A tense silence falls, and I glance at Lennox from the corner of my eye. His beautiful face is frozen, his expression so still it’s like he’s carved from marble, a statue of the most beautiful man on earth. He seems to be having trouble speaking, so I slide my hand across the small table to touch Valeria’s hand. “Are you okay with this?”
“You’re getting married?” she asks, her gaze flitting from her son to me and then back.
“Yes,” Lennox says, clearing his throat and picking up his wine glass. He takes a gulp and blinks hard at the burn, then flashes me an apologetic smile, like he’s not allowed to have doubts about this too. Then he takes my hand again, and I give him a reassuring squeeze.
“We’re engaged.”
A charged silence fills the room, interrupted only by the slamming of the front door. I jump a mile and start to pull my hand away by instinct, like we did so many times the last few weeks we lived here, when Lennox was proving he was sorry for his mistake but would still love on me when Maddox wasn’t around. Now, he tightens his grip, reminding me aren’t hiding our love anymore.
“Well, what do we have here?” Maddox asks, striding in and pulling out the last empty chair. He drops his huge body into it and scoots in, sniffing the smoky air. “Smells amazing, Mom. Why isn’t anyone eating?”
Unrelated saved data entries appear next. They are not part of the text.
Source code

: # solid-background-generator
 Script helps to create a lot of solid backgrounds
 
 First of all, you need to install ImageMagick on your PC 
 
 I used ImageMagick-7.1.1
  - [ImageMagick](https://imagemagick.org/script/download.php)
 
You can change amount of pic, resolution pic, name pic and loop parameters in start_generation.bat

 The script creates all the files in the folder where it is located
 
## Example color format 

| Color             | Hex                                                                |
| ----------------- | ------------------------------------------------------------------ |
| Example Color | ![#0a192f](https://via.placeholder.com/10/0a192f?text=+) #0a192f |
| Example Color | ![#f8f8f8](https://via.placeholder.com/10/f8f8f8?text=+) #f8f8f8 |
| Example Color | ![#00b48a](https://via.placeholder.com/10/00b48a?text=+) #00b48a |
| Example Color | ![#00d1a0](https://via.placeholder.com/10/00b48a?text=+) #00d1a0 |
He digs in without waiting, sliding a couple burnt chicken legs onto his plate like this is just a normal dinner when we all lived here, like he didn’t threaten me in the parking lot, fuck my enemy in front of me and then parade her around school for the next few weeks like he’d won a prize for how badly he hurt me.
Because it’s Maddox, and of course he didn’t beg forgiveness after he hurt me. He didn’t flaunt her and throw it in my face the way she did, but in a way, that would have been better. Then at least I’d know he still cared enough to want to see my reaction. Instead, he acted like I didn’t exist, like I was a ghost. And I wasn’t about to follow him around begging him to talk to me. Not after he made it clear he wanted nothing to do with me.
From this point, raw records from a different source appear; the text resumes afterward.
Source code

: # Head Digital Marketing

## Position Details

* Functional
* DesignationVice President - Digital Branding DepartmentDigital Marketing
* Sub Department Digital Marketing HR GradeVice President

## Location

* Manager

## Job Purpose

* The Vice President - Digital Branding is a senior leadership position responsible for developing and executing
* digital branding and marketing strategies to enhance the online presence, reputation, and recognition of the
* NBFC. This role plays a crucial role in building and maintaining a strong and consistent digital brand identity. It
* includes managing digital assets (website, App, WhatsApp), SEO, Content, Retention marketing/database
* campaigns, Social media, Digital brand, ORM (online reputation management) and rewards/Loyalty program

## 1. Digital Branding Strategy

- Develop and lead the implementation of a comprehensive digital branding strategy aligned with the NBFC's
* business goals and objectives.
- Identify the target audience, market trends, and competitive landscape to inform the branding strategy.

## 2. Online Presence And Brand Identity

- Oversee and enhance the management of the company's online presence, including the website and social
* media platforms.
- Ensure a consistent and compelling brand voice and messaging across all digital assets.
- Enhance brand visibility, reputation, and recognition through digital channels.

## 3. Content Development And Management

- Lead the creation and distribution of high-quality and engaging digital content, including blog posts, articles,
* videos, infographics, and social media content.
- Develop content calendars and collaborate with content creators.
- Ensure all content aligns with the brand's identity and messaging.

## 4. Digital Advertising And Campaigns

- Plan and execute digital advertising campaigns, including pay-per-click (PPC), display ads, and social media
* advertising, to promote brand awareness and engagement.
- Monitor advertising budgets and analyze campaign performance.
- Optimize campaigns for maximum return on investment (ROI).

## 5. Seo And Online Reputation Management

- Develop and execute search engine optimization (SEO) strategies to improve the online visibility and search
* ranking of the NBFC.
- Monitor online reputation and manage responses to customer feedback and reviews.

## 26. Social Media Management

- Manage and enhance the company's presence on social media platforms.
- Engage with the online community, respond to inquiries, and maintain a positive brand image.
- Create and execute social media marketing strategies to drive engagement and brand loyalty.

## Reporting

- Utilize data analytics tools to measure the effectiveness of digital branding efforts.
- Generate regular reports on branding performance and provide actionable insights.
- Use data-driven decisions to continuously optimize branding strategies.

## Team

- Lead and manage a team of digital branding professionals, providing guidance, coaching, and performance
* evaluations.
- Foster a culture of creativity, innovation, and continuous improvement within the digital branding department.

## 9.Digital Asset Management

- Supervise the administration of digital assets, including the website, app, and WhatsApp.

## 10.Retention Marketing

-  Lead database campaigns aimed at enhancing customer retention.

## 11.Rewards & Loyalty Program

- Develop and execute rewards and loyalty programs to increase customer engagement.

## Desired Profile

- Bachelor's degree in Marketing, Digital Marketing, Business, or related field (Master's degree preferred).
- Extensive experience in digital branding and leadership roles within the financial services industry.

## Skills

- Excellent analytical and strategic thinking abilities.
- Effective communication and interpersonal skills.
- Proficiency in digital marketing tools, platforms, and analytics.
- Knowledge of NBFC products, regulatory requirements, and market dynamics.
Even though he and Lennox both told me he didn’t do girlfriends before that, Scarlet must have changed his mind with her apparently virginal tightness, because he moved from the Crows’ table to the football table after that. Every day, Scarlet perched on his knee and crowed louder than Poe ever did. I swear the bitch wanted the whole cafeteria to turn her way, so they’d see that she tied down the powerful, elusive, unattainable Maddox North.
She can have him. I have his brother, the one everyone else overlooks. I don’t overlook him—not anymore. I don’t know how I ever did. He’s hotter than Maddox anyway, so beautiful he’s a piece of art in himself.
Without him, I don’t know how I would have survived the devastation to my ego that Maddox inflicted. Instead of getting dumped and having to walk around alone, seeing Maddox with his new, upgrade of a girlfriend, I had a gorgeous boyfriend of my own. Not only that, but Lennox did things Maddox would never do, showing him up and proving every day that I made the right choice. In the end, he was even more of an upgrade than Scarlet was for Maddox. Instead of looking pathetic and used, I spent the last few weeks of senior year with a doting boyfriend who held my hand, brought me flowers for no reason, and took me to dinner after graduation when everyone else went out with their families.
“Apparently this is an engagement dinner,” Valeria says, breaking the silence at last. “So I’m glad you showed up. Now, if you and your brother can get along for a few hours, let’s try to make this a celebratory evening.”
She gives him a tight smile, but he’s not looking at her.
The news seems to have derailed his plan to pretend everything is all hunky-dory. He stares at Lennox in disbelief, a bite of chicken forgotten halfway to his mouth.